*DIRECTIONS FOR THIS TASK*. Print the lines that run from the line with "A status in" to the line with "Since 2010, GoodThought", keeping both end lines, exactly as they appear in the entries below, and nothing else.

*INPUT*.
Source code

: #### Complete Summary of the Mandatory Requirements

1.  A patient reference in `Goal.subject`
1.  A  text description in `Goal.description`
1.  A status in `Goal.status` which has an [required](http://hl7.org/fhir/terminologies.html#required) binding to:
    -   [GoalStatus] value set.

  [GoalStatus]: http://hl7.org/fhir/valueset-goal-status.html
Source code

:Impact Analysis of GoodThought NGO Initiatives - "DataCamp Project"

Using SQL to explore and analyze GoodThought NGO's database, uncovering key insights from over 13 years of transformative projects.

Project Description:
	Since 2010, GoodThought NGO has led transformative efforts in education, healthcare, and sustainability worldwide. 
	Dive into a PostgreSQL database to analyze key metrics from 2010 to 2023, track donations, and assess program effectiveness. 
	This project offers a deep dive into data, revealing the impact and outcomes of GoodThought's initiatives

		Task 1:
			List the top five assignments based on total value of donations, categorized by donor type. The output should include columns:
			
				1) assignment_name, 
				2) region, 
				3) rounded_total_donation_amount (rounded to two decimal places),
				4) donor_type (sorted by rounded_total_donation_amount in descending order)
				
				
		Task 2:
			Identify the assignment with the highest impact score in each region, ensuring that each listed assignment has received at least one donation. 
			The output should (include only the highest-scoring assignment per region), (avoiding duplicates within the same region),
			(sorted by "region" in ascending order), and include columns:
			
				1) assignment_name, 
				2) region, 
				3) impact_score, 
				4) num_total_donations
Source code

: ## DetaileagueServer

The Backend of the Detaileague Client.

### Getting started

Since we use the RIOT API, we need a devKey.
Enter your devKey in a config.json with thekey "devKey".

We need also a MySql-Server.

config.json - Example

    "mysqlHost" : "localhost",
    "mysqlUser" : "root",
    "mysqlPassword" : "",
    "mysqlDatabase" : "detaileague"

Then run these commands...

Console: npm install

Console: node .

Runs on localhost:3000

*ANSWER BOX*.
1.  A status in `Goal.status` which has an [required](http://hl7.org/fhir/terminologies.html#required) binding to:
    -   [GoalStatus] value set.

  [GoalStatus]: http://hl7.org/fhir/valueset-goal-status.html
Source code

:Impact Analysis of GoodThought NGO Initiatives - "DataCamp Project"

Using SQL to explore and analyze GoodThought NGO's database, uncovering key insights from over 13 years of transformative projects.

Project Description:
	Since 2010, GoodThought NGO has led transformative efforts in education, healthcare, and sustainability worldwide. 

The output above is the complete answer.